È  significativo che nel 2015 il mercato bio ha toccato quota 30 miliardi di euro (UE a 27,1 mld) con un incremento del 13%. La Germania è il mercato bio più importante in Europa (8,6 mld di euro), seguito da Francia (5,5 mld), Regno Unito (2,6 mld) e Italia (2,3 mld). Sempre in Italia, dove il cibo rappresenta un valore identitario, il 53,5% dei Millennials sul tema cibo si dichiara appassionato, il 28,3% intenditore e l’11,1% vero esperto (CENSIS, 2014). Un’altra tendenza tipica dei  Millennials è quella di preferire prodotti vegetali alla carne (in Italia le persone che hanno scelto un’alimentazione priva di carne e derivati sono oltre il 7% della popolazione). Per rendere l’idea dell’importanza che i Millennials ricoprono in Italia per le imprese che operano nell’industria del cibo, è opportuno citare i seguenti dati: 8,7 milioni di giovani mangiano piatti tipici di altri paesi europei (paella, crepes, ecc.), di cui 1,9 milioni regolarmente; 7,7 milioni mangiano piatti etnici (guacamole, cous cous), di cui 1,8 milioni abitualmente; 10 milioni consumano (di cui 3,3 milioni regolarmente) piatti preparati secondo ricette nuove di cui hanno sentito parlare in tv e/o letto su riviste e/o su ricettari (dati Censis, 2014).

I  Millennials sono inoltre appassionati del vino di cui rappresentano oggi il 34% dei consumatori a livello mondiale. In particolare, i Millennials statunitensi rappresentano la generazione che in quantità beve più vino di qualsiasi altra, con il 42% di tutti i consumi a differenza del nostro Paese dove il vino risulta essere preferito dalla Generazione X (i nati tra il 1965 e il 1980). Una recente ricerca del Nomisma, presentata in occasione del Vinitaly di Verona 2017, mostra che i giovani statunitensi nella scelta del vino guardano soprattutto alla notorietà del brand (32%) a scapito del tipo di vino (21%). Al contrario, il primo criterio di scelta dei giovani italiani è la tipologia del vino (51%), mentre la notorietà del brand risulta essere marginale (10%). Un altro food trend dei Millennials è il cosiddetto pranzo on the go, in pratica “mangio in strada”. Una ricerca Nielsen rivela che l’11% dei giovani passa la propria pausa pranzo per strada e il 28% di loro dichiara di amare il mondo dello street food.

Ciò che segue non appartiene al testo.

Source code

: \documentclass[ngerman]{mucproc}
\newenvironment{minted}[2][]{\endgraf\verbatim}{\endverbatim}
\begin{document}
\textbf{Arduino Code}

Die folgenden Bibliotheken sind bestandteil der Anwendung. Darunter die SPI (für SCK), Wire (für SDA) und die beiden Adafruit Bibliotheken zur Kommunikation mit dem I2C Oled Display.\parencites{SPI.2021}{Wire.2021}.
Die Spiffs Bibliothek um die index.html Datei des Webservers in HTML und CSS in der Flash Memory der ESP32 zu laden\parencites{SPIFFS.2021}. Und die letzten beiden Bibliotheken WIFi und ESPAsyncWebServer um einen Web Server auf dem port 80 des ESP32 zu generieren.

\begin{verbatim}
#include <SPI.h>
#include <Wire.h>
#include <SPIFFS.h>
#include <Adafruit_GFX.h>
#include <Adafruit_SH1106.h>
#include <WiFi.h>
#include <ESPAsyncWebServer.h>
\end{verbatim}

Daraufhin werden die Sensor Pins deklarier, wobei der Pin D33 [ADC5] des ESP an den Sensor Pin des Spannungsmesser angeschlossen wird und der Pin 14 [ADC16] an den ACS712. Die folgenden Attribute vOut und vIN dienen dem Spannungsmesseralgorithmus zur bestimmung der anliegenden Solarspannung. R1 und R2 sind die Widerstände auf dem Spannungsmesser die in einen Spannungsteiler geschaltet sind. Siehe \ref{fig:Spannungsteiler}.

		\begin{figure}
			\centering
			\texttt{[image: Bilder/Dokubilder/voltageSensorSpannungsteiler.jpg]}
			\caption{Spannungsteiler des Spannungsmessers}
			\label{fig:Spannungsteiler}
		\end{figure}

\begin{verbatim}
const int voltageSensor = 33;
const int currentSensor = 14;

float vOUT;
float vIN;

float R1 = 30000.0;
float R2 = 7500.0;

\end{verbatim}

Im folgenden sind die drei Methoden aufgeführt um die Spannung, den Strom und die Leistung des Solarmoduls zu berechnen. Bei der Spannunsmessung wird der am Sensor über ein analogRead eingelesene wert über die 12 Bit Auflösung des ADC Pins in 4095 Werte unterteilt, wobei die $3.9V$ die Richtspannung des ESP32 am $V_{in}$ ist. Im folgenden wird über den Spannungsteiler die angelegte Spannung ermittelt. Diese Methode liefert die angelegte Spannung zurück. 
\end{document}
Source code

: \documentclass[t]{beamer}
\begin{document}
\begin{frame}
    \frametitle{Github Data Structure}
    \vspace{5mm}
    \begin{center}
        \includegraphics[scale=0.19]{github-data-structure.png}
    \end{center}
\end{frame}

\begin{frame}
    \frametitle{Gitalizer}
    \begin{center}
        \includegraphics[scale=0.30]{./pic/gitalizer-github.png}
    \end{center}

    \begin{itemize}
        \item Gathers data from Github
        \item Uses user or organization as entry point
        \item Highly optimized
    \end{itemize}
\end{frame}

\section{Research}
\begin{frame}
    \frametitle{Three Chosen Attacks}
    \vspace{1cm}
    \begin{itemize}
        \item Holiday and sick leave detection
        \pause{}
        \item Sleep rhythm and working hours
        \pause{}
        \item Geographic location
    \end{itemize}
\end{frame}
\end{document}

Secondo una recente ricerca condotta dalla Cargill, una delle più grandi multinazionali al mondo del settore alimentare, i  Millennials hanno ormai dato avvio ad una nuova cultura del cibo fondata su tre aspetti principali: convenienza, varietà di scelta e trasparenza. Convenienza perché l’abitudine ad acquistare cibi pronti e take away, dovuto al poco tempo disponibile per fare la spesa, porta questi giovani ad acquistare alimenti soprattutto presso la Grande Distribuzione Organizzata (GDO) che mette a loro disposizione un ampio ventaglio di piatti pronti a prezzi sempre più competitivi. I  Millennials amano scegliere tra i numerosi prodotti della GDO e inoltre amano la trasparenza; infatti leggono le etichette dei prodotti perché vogliono essere informati sui cibi che acquistano, sono più sensibili e più attenti dei loro genitori e dei loro nonni alla qualità del cibo e alle sue modalità di produzione, trattamento e distribuzione. Per i  Millennials il cibo deve essere buono sia nel gusto che nella sua storia perché il cibo oltre che identitario è anche sinonimo di salute e quindi alla formula cartesiana “Penso, dunque sono” i Millennials preferiscono “Mangio, dunque sono”.